EXERCISE DETAILS.
Below are some records. Return exactly the lines from the one with "- **Performance**: Good" to the one with "- ❌ **Boilerplate**: Lots", and nothing else.

Data items
Segment Open

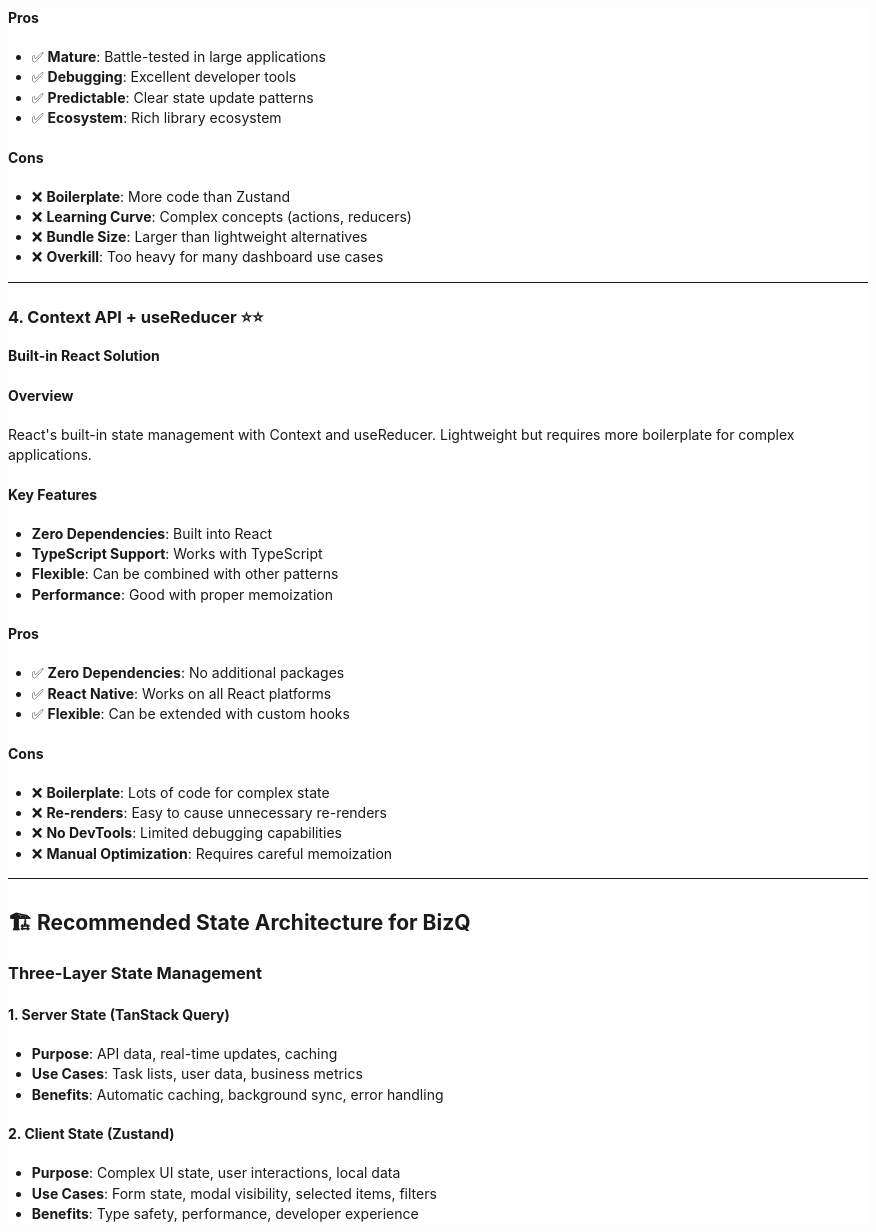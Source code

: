 #### **Pros**
- ✅ **Mature**: Battle-tested in large applications
- ✅ **Debugging**: Excellent developer tools
- ✅ **Predictable**: Clear state update patterns
- ✅ **Ecosystem**: Rich library ecosystem

#### **Cons**
- ❌ **Boilerplate**: More code than Zustand
- ❌ **Learning Curve**: Complex concepts (actions, reducers)
- ❌ **Bundle Size**: Larger than lightweight alternatives
- ❌ **Overkill**: Too heavy for many dashboard use cases

---

### **4. Context API + useReducer** ⭐⭐
**Built-in React Solution**

#### **Overview**
React's built-in state management with Context and useReducer. Lightweight but requires more boilerplate for complex applications.

#### **Key Features**
- **Zero Dependencies**: Built into React
- **TypeScript Support**: Works with TypeScript
- **Flexible**: Can be combined with other patterns
- **Performance**: Good with proper memoization

#### **Pros**
- ✅ **Zero Dependencies**: No additional packages
- ✅ **React Native**: Works on all React platforms
- ✅ **Flexible**: Can be extended with custom hooks

#### **Cons**
- ❌ **Boilerplate**: Lots of code for complex state
- ❌ **Re-renders**: Easy to cause unnecessary re-renders
- ❌ **No DevTools**: Limited debugging capabilities
- ❌ **Manual Optimization**: Requires careful memoization

---

## 🏗️ **Recommended State Architecture for BizQ**

### **Three-Layer State Management**

#### **1. Server State (TanStack Query)**
- **Purpose**: API data, real-time updates, caching
- **Use Cases**: Task lists, user data, business metrics
- **Benefits**: Automatic caching, background sync, error handling

#### **2. Client State (Zustand)**
- **Purpose**: Complex UI state, user interactions, local data
- **Use Cases**: Form state, modal visibility, selected items, filters
- **Benefits**: Type safety, performance, developer experience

Segment Closed

ANSWER SPACE.
- **Performance**: Good with proper memoization

#### **Pros**
- ✅ **Zero Dependencies**: No additional packages
- ✅ **React Native**: Works on all React platforms
- ✅ **Flexible**: Can be extended with custom hooks

#### **Cons**
- ❌ **Boilerplate**: Lots of code for complex state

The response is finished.